Juan Camilo recalca, con orgullo, el cambio que han tenido los niños y niñas después de estar en los talleres. La primera vez que llegó al barrio, había maltrato físico y verbal entre ellos; pero después de los talleres, han cambiado su lenguaje por palabras más amorosas y menos violentas. Y con el teatro ha sido posible ese cambio.

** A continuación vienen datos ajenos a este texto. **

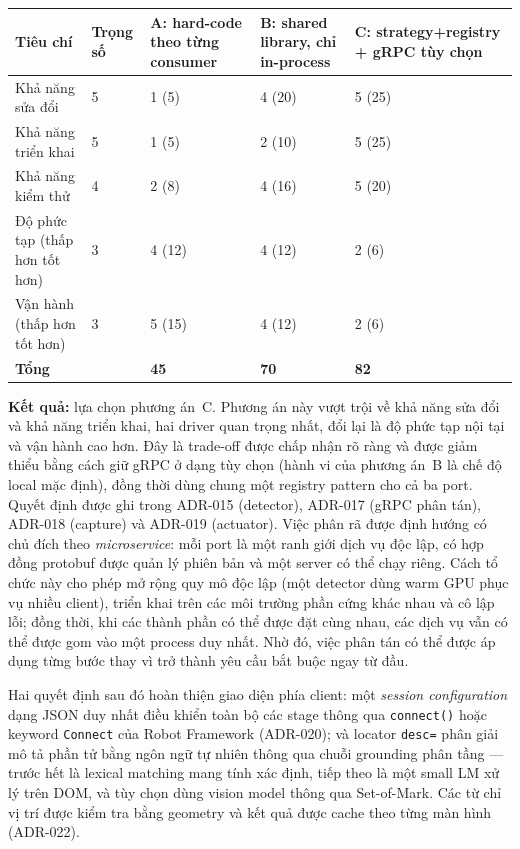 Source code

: \documentclass[11pt,a4paper]{report}
\newcommand{\code}[1]{\texttt{#1}}
\begin{document}
\begin{longtable}{@{}p{5.2cm}p{1.2cm}p{2.2cm}p{2.2cm}p{2.2cm}@{}}
\toprule
\textbf{Tiêu chí} & \textbf{Trọng số} & \textbf{A: hard-code theo từng consumer} & \textbf{B: shared library, chỉ in-process} & \textbf{C: strategy+registry + gRPC tùy chọn} \\
\midrule
\endhead
Khả năng sửa đổi & 5 & 1 (5) & 4 (20) & 5 (25) \\
Khả năng triển khai & 5 & 1 (5) & 2 (10) & 5 (25) \\
Khả năng kiểm thử & 4 & 2 (8) & 4 (16) & 5 (20) \\
Độ phức tạp (thấp hơn tốt hơn) & 3 & 4 (12) & 4 (12) & 2 (6) \\
Vận hành (thấp hơn tốt hơn) & 3 & 5 (15) & 4 (12) & 2 (6) \\
\midrule
\textbf{Tổng} & & \textbf{45} & \textbf{70} & \textbf{82} \\
\bottomrule
\end{longtable}

\textbf{Kết quả:} lựa chọn phương án~C. Phương án này vượt trội về khả năng sửa đổi và
khả năng triển khai, hai driver quan trọng nhất, đổi lại là độ phức tạp nội tại và vận hành
cao hơn. Đây là trade-off được chấp nhận rõ ràng và được giảm thiểu bằng cách giữ gRPC
ở dạng tùy chọn (hành vi của phương án~B là chế độ local mặc định), đồng thời dùng chung
một registry pattern cho cả ba port. Quyết định được ghi trong ADR-015 (detector), ADR-017
(gRPC phân tán), ADR-018 (capture) và ADR-019 (actuator).
Việc phân rã được định hướng có chủ đích theo \emph{microservice}: mỗi port là một
ranh giới dịch vụ độc lập, có hợp đồng protobuf được quản lý phiên bản và một server
có thể chạy riêng. Cách tổ chức này cho phép mở rộng quy mô độc lập (một detector dùng
warm GPU phục vụ nhiều client), triển khai trên các môi trường phần cứng khác nhau và
cô lập lỗi; đồng thời, khi các thành phần có thể được đặt cùng nhau, các dịch vụ vẫn có
thể được gom vào một process duy nhất. Nhờ đó, việc phân tán có thể được áp dụng từng
bước thay vì trở thành yêu cầu bắt buộc ngay từ đầu.

Hai quyết định sau đó hoàn thiện giao diện phía client: một \emph{session configuration}
dạng JSON duy nhất điều khiển toàn bộ các stage thông qua \code{connect()} hoặc keyword
\code{Connect} của Robot Framework (ADR-020); và locator \code{desc=} phân giải mô tả
phần tử bằng ngôn ngữ tự nhiên thông qua chuỗi grounding phân tầng --- trước hết là
lexical matching mang tính xác định, tiếp theo là một small LM xử lý trên DOM, và tùy
chọn dùng vision model thông qua Set-of-Mark. Các từ chỉ vị trí được kiểm tra bằng
geometry và kết quả được cache theo từng màn hình (ADR-022).
\end{document}
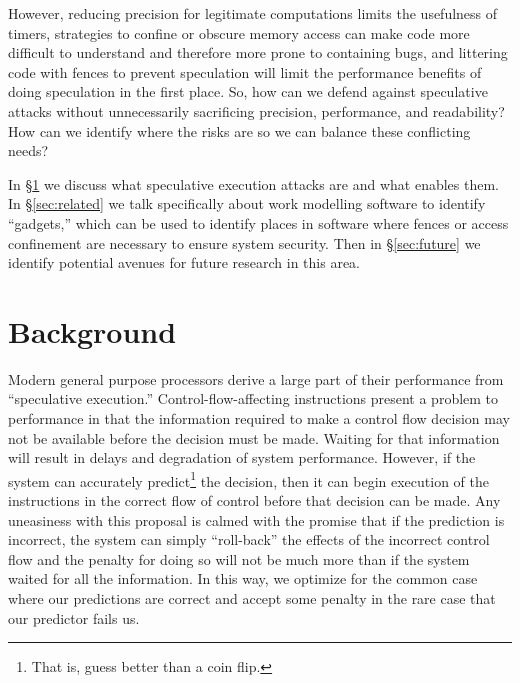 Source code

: \documentclass[11pt,conference]{IEEEtran}
\begin{document}
However, reducing precision for legitimate computations limits the usefulness of timers, strategies to confine or obscure memory access can make code more difficult to understand and therefore more prone to containing bugs, and littering code with fences to prevent speculation will limit the performance benefits of doing speculation in the first place.
So, how can we defend against speculative attacks without unnecessarily sacrificing precision, performance, and readability?
How can we identify where the risks are so we can balance these conflicting needs?

In \S\ref{sec:background} we discuss what speculative execution attacks are and what enables them.
In \S\ref{sec:related} we talk specifically about work modelling software to identify ``gadgets,'' which can be used to identify places in software where fences or access confinement are necessary to ensure system security.
Then in \S\ref{sec:future} we identify potential avenues for future research in this area.

\section{Background}\label{sec:background}

Modern general purpose processors derive a large part of their performance from ``speculative execution.''
Control-flow-affecting instructions present a problem to performance in that the information required to make a control flow decision may not be available before the decision must be made.
Waiting for that information will result in delays and degradation of system performance.
However, if the system can accurately predict\footnote{That is, guess better than a coin flip.} the decision, then it can begin execution of the instructions in the correct flow of control before that decision can be made.
Any uneasiness with this proposal is calmed with the promise that if the prediction is incorrect, the system can simply ``roll-back'' the effects of the incorrect control flow and the penalty for doing so will not be much more than if the system waited for all the information.
In this way, we optimize for the common case where our predictions are correct and accept some penalty in the rare case that our predictor fails us.
\end{document}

“Nosotros miramos el teatro como esa iniciativa que contribuye a la paz, al esclarecimiento de verdades, de afianzar relaciones, confianzas, de ilustrar valores y derechos. El teatro es una alternativa para decir lo que de pronto con las palabras no podemos. Cómo mi cuerpo refleja escenarios, vivencias, situaciones que en mi casa, en mi colegio, en mi municipio, en mi país están sucediendo”, detalla Juan Camilo.

Y más que enseñarles cada ocho días las habilidades del teatro o hablarles sobre derechos humanos y convivencia, el joven líder siente que ha aprendido de ellos, sobre todo a ser más responsable con las acciones y las palabras.

“Me hubiera gustado que estos procesos de formación hubieran llegado cuando yo era niño o a muchos conocidos míos, amigos de la infancia, que pueden encontrarse ahora en filas de grupos armados, perdidos en el alcohol, en la drogadicción, la delincuencia, la ilegalidad”, se lamenta Juan Camilo. “Tal vez, con estos espacios, las cosas serían diferentes. Estos niños me han enseñado que vale la pena soñar y que la paz la podemos construir día a día, a través de lo que hacemos o lo que decimos”.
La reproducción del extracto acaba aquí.